Give the data back exactly as it stands.
━━ DATASET ENTRIES
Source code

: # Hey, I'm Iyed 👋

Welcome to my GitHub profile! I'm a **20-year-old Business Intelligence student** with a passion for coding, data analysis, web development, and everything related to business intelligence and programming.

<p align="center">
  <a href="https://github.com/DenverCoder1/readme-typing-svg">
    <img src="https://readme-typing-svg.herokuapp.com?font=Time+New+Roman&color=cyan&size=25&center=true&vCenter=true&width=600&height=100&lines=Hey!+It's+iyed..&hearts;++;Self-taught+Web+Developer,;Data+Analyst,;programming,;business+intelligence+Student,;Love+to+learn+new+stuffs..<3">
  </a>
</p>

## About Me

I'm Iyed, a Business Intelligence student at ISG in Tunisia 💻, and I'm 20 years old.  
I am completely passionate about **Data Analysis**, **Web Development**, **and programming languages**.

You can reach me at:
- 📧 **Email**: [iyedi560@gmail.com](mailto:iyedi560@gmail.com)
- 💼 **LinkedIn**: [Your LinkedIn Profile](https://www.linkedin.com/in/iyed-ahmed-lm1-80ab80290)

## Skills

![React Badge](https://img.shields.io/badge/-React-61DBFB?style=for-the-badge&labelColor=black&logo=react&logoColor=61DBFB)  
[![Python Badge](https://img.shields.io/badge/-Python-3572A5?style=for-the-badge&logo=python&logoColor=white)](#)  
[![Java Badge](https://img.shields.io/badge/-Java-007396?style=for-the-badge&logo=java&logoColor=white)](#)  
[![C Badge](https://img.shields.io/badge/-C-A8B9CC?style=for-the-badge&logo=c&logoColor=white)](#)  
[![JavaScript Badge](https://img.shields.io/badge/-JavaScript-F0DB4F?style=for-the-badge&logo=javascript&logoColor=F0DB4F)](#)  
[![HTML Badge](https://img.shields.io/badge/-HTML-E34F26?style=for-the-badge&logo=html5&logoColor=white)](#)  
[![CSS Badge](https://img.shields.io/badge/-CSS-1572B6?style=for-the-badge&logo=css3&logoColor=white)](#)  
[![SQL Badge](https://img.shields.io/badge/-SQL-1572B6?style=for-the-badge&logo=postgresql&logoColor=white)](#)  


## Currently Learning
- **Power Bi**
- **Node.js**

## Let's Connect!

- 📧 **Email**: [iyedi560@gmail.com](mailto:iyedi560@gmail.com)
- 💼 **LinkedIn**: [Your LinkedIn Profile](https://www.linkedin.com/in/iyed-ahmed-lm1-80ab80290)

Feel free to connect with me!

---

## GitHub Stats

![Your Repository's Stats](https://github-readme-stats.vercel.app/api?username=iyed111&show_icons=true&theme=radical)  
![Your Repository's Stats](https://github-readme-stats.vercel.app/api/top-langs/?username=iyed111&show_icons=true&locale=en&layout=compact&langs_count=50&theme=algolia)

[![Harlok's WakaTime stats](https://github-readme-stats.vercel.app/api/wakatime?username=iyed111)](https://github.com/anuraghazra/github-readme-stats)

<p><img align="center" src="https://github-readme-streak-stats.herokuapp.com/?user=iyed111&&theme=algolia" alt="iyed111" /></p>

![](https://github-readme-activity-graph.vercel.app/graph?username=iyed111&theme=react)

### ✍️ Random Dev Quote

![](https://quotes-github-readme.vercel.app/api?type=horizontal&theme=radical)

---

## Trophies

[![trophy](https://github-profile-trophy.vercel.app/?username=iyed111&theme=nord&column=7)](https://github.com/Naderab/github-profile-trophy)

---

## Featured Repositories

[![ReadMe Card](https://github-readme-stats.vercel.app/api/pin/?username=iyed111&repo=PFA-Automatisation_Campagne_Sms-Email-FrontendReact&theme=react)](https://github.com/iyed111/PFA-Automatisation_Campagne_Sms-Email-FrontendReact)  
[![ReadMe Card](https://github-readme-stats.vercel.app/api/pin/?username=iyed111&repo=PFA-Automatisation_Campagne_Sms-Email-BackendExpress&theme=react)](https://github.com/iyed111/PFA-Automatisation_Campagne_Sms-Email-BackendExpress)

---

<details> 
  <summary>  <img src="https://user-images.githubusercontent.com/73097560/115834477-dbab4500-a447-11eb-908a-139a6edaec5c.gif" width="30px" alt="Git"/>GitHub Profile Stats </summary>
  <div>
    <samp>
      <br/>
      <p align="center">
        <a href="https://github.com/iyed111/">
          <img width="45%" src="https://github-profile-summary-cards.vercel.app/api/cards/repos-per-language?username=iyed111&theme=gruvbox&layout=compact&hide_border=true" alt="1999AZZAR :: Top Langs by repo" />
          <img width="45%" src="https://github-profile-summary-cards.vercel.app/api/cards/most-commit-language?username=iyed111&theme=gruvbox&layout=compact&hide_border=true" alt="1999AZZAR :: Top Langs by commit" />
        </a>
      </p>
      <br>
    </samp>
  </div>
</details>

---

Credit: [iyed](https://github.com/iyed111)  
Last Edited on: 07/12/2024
━━━━
ANSWER BOX
Source code

: # Hey, I'm Iyed 👋

Welcome to my GitHub profile! I'm a **20-year-old Business Intelligence student** with a passion for coding, data analysis, web development, and everything related to business intelligence and programming.

<p align="center">
  <a href="https://github.com/DenverCoder1/readme-typing-svg">
    <img src="https://readme-typing-svg.herokuapp.com?font=Time+New+Roman&color=cyan&size=25&center=true&vCenter=true&width=600&height=100&lines=Hey!+It's+iyed..&hearts;++;Self-taught+Web+Developer,;Data+Analyst,;programming,;business+intelligence+Student,;Love+to+learn+new+stuffs..<3">
  </a>
</p>

## About Me

I'm Iyed, a Business Intelligence student at ISG in Tunisia 💻, and I'm 20 years old.  
I am completely passionate about **Data Analysis**, **Web Development**, **and programming languages**.

You can reach me at:
- 📧 **Email**: [iyedi560@gmail.com](mailto:iyedi560@gmail.com)
- 💼 **LinkedIn**: [Your LinkedIn Profile](https://www.linkedin.com/in/iyed-ahmed-lm1-80ab80290)

## Skills

![React Badge](https://img.shields.io/badge/-React-61DBFB?style=for-the-badge&labelColor=black&logo=react&logoColor=61DBFB)  
[![Python Badge](https://img.shields.io/badge/-Python-3572A5?style=for-the-badge&logo=python&logoColor=white)](#)  
[![Java Badge](https://img.shields.io/badge/-Java-007396?style=for-the-badge&logo=java&logoColor=white)](#)  
[![C Badge](https://img.shields.io/badge/-C-A8B9CC?style=for-the-badge&logo=c&logoColor=white)](#)  
[![JavaScript Badge](https://img.shields.io/badge/-JavaScript-F0DB4F?style=for-the-badge&logo=javascript&logoColor=F0DB4F)](#)  
[![HTML Badge](https://img.shields.io/badge/-HTML-E34F26?style=for-the-badge&logo=html5&logoColor=white)](#)  
[![CSS Badge](https://img.shields.io/badge/-CSS-1572B6?style=for-the-badge&logo=css3&logoColor=white)](#)  
[![SQL Badge](https://img.shields.io/badge/-SQL-1572B6?style=for-the-badge&logo=postgresql&logoColor=white)](#)  


## Currently Learning
- **Power Bi**
- **Node.js**

## Let's Connect!

- 📧 **Email**: [iyedi560@gmail.com](mailto:iyedi560@gmail.com)
- 💼 **LinkedIn**: [Your LinkedIn Profile](https://www.linkedin.com/in/iyed-ahmed-lm1-80ab80290)

Feel free to connect with me!

---

## GitHub Stats

![Your Repository's Stats](https://github-readme-stats.vercel.app/api?username=iyed111&show_icons=true&theme=radical)  
![Your Repository's Stats](https://github-readme-stats.vercel.app/api/top-langs/?username=iyed111&show_icons=true&locale=en&layout=compact&langs_count=50&theme=algolia)

[![Harlok's WakaTime stats](https://github-readme-stats.vercel.app/api/wakatime?username=iyed111)](https://github.com/anuraghazra/github-readme-stats)

<p><img align="center" src="https://github-readme-streak-stats.herokuapp.com/?user=iyed111&&theme=algolia" alt="iyed111" /></p>

![](https://github-readme-activity-graph.vercel.app/graph?username=iyed111&theme=react)

### ✍️ Random Dev Quote

![](https://quotes-github-readme.vercel.app/api?type=horizontal&theme=radical)

---

## Trophies

[![trophy](https://github-profile-trophy.vercel.app/?username=iyed111&theme=nord&column=7)](https://github.com/Naderab/github-profile-trophy)

---

## Featured Repositories

[![ReadMe Card](https://github-readme-stats.vercel.app/api/pin/?username=iyed111&repo=PFA-Automatisation_Campagne_Sms-Email-FrontendReact&theme=react)](https://github.com/iyed111/PFA-Automatisation_Campagne_Sms-Email-FrontendReact)  
[![ReadMe Card](https://github-readme-stats.vercel.app/api/pin/?username=iyed111&repo=PFA-Automatisation_Campagne_Sms-Email-BackendExpress&theme=react)](https://github.com/iyed111/PFA-Automatisation_Campagne_Sms-Email-BackendExpress)

---

<details> 
  <summary>  <img src="https://user-images.githubusercontent.com/73097560/115834477-dbab4500-a447-11eb-908a-139a6edaec5c.gif" width="30px" alt="Git"/>GitHub Profile Stats </summary>
  <div>
    <samp>
      <br/>
      <p align="center">
        <a href="https://github.com/iyed111/">
          <img width="45%" src="https://github-profile-summary-cards.vercel.app/api/cards/repos-per-language?username=iyed111&theme=gruvbox&layout=compact&hide_border=true" alt="1999AZZAR :: Top Langs by repo" />
          <img width="45%" src="https://github-profile-summary-cards.vercel.app/api/cards/most-commit-language?username=iyed111&theme=gruvbox&layout=compact&hide_border=true" alt="1999AZZAR :: Top Langs by commit" />
        </a>
      </p>
      <br>
    </samp>
  </div>
</details>

---

Credit: [iyed](https://github.com/iyed111)  
Last Edited on: 07/12/2024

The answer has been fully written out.